_WHAT IS REQUIRED_: Each line of the data below that holds the word "with" is to be reported in full.

_Saved entries_:
+ + +
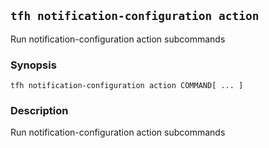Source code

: ## `tfh notification-configuration action`

Run notification-configuration action subcommands

### Synopsis

    tfh notification-configuration action COMMAND[ ... ]

### Description

Run notification-configuration action subcommands

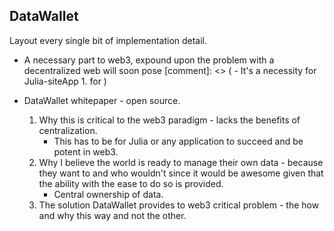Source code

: ## DataWallet

Layout every single bit of implementation detail.

- A necessary part to web3, expound upon the problem with a decentralized web will soon pose
[comment]: <> (  - It's a necessity for Julia-siteApp 1. for )


- DataWallet whitepaper - open source.
    1. Why this is critical to the web3 paradigm - lacks the benefits of centralization.
        - This has to be for Julia or any application to succeed and be potent in web3.
    2. Why I believe the world is ready to manage their own data - because they want to and who wouldn't since it would be awesome given that the ability with the ease to do so is provided.
        - Central ownership of data.
    3. The solution DataWallet provides to web3 critical problem - the how and why this way and not the other.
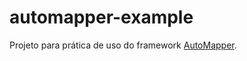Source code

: # automapper-example

Projeto para prática de uso do framework [AutoMapper](https://automapper.org/).

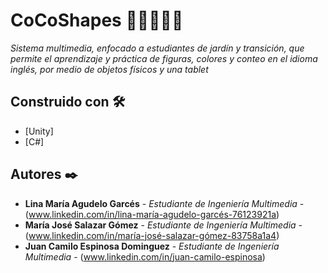 # CoCoShapes 🎨🔺🔢👩‍🏫

_Sistema multimedia, enfocado a estudiantes de jardín y transición, que permite el aprendizaje y práctica de figuras, colores y conteo en el idioma inglés, por medio de objetos físicos y una tablet_

## Construido con 🛠️

* [Unity]
* [C#]

## Autores ✒️

* **Lina María Agudelo Garcés** - *Estudiante de Ingeniería Multimedia* - (www.linkedin.com/in/lina-maría-agudelo-garcés-76123921a)
* **María José Salazar Gómez** - *Estudiante de Ingeniería Multimedia* - (www.linkedin.com/in/maría-josé-salazar-gómez-83758a1a4)
* **Juan Camilo Espinosa Dominguez** - *Estudiante de Ingeniería Multimedia* - (www.linkedin.com/in/juan-camilo-espinosa)
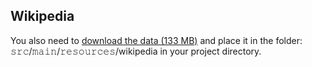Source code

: Wikipedia
---------

You also need to [download the data (133 MB)](http://alaska.epfl.ch/~dockermoocs/bigdata/wikipedia.dat) and place it in the folder: 𝚜𝚛𝚌/𝚖𝚊𝚒𝚗/𝚛𝚎𝚜𝚘𝚞𝚛𝚌𝚎𝚜/wikipedia in your project directory.
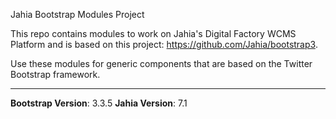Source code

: Jahia Bootstrap Modules Project

This repo contains modules to work on Jahia's Digital Factory WCMS Platform and is based on this project: https://github.com/Jahia/bootstrap3.

Use these modules for generic components that are based on the Twitter Bootstrap framework.

---
**Bootstrap Version**: 3.3.5
**Jahia Version**: 7.1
+ + +
_EXPECTED ANSWER_:
- A necessary part to web3, expound upon the problem with a decentralized web will soon pose
    2. Why I believe the world is ready to manage their own data - because they want to and who wouldn't since it would be awesome given that the ability with the ease to do so is provided.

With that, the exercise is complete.